### DATA TO USE
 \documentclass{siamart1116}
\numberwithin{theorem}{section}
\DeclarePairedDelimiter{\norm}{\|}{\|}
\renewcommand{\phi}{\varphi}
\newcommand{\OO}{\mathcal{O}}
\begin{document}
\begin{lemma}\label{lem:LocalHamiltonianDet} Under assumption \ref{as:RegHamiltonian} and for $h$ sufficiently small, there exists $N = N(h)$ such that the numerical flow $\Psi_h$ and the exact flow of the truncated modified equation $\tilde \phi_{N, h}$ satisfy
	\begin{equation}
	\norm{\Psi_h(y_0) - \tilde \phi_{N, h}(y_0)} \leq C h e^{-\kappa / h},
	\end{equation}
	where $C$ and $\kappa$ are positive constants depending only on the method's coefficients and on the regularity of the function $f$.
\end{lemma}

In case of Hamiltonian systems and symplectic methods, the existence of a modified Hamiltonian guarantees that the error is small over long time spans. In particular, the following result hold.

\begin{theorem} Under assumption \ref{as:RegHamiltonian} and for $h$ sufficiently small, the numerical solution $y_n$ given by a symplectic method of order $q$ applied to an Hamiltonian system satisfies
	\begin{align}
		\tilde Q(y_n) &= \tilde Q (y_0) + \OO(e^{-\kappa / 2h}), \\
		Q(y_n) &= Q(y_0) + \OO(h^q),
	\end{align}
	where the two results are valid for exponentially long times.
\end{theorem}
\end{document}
######
◆ **WHAT YOU NEED TO DO**: In full and unchanged, repeat the data above.

◆ **SOLUTION TO THE EXERCISE**:
 \documentclass{siamart1116}
\numberwithin{theorem}{section}
\DeclarePairedDelimiter{\norm}{\|}{\|}
\renewcommand{\phi}{\varphi}
\newcommand{\OO}{\mathcal{O}}
\begin{document}
\begin{lemma}\label{lem:LocalHamiltonianDet} Under assumption \ref{as:RegHamiltonian} and for $h$ sufficiently small, there exists $N = N(h)$ such that the numerical flow $\Psi_h$ and the exact flow of the truncated modified equation $\tilde \phi_{N, h}$ satisfy
	\begin{equation}
	\norm{\Psi_h(y_0) - \tilde \phi_{N, h}(y_0)} \leq C h e^{-\kappa / h},
	\end{equation}
	where $C$ and $\kappa$ are positive constants depending only on the method's coefficients and on the regularity of the function $f$.
\end{lemma}

In case of Hamiltonian systems and symplectic methods, the existence of a modified Hamiltonian guarantees that the error is small over long time spans. In particular, the following result hold.

\begin{theorem} Under assumption \ref{as:RegHamiltonian} and for $h$ sufficiently small, the numerical solution $y_n$ given by a symplectic method of order $q$ applied to an Hamiltonian system satisfies
	\begin{align}
		\tilde Q(y_n) &= \tilde Q (y_0) + \OO(e^{-\kappa / 2h}), \\
		Q(y_n) &= Q(y_0) + \OO(h^q),
	\end{align}
	where the two results are valid for exponentially long times.
\end{theorem}
\end{document}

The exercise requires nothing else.